L’urban mining («mine urbaine»), c’est-à-dire l’utilisation des ressources existantes pour densifier le développement d’une ville. Avant de construire une nouvelle maison, il faut se demander si on ne peut pas améliorer l’ancienne. Si l’on construit un nouveau bâtiment, on devrait réutiliser les matériaux et les éléments de construction disponibles dans la ville. Le Bächliweg à Berne en est un bon exemple. Des bâtiments industriels existants y ont été transformés en logements, bien que les plans ne s’y prêtent pas du tout. On n’a donc pas créé des appartements classiques de 3,5, 4,5 ou 5,5 pièces, mais un immense immeuble de colocation avec des cuisines communes et un self-service intégré. Cela favorise également le développement parallèle de nouvelles formes de vie.

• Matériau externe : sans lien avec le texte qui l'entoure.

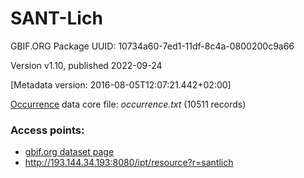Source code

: # SANT-Lich

GBIF.ORG Package UUID: 10734a60-7ed1-11df-8c4a-0800200c9a66 

Version v1.10, published 2022-09-24

[Metadata version: 2016-08-05T12:07:21.442+02:00]

[Occurrence](http://rs.tdwg.org/dwc/terms/Occurrence) data core file: _occurrence.txt_ (10511 records)

### Access points:
- [gbif.org dataset page](https://www.gbif.org/dataset/10734a60-7ed1-11df-8c4a-0800200c9a66)
- http://193.144.34.193:8080/ipt/resource?r=santlich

Un tel projet peut-il faire école?
Oui. Plus les exemples de ce type se multiplient, plus ils sont imités. Et la plupart d’entre nous sommes conscient-e-s que nous devons faire quelque chose. Ce n’est pas en plantant des arbres que nous jugulerons le changement climatique. Sans parler du fait que les conditions politiques générales en Suisse sont bonnes: le pays encourage la rénovation des bâtiments et la mobilité durable. Ce qu’il faudrait, c’est envisager un certain assouplissement du développement urbain. Le laps de temps entre la planification d’un projet et sa réalisation est trop long. Les processus correspondants devraient être abrégés.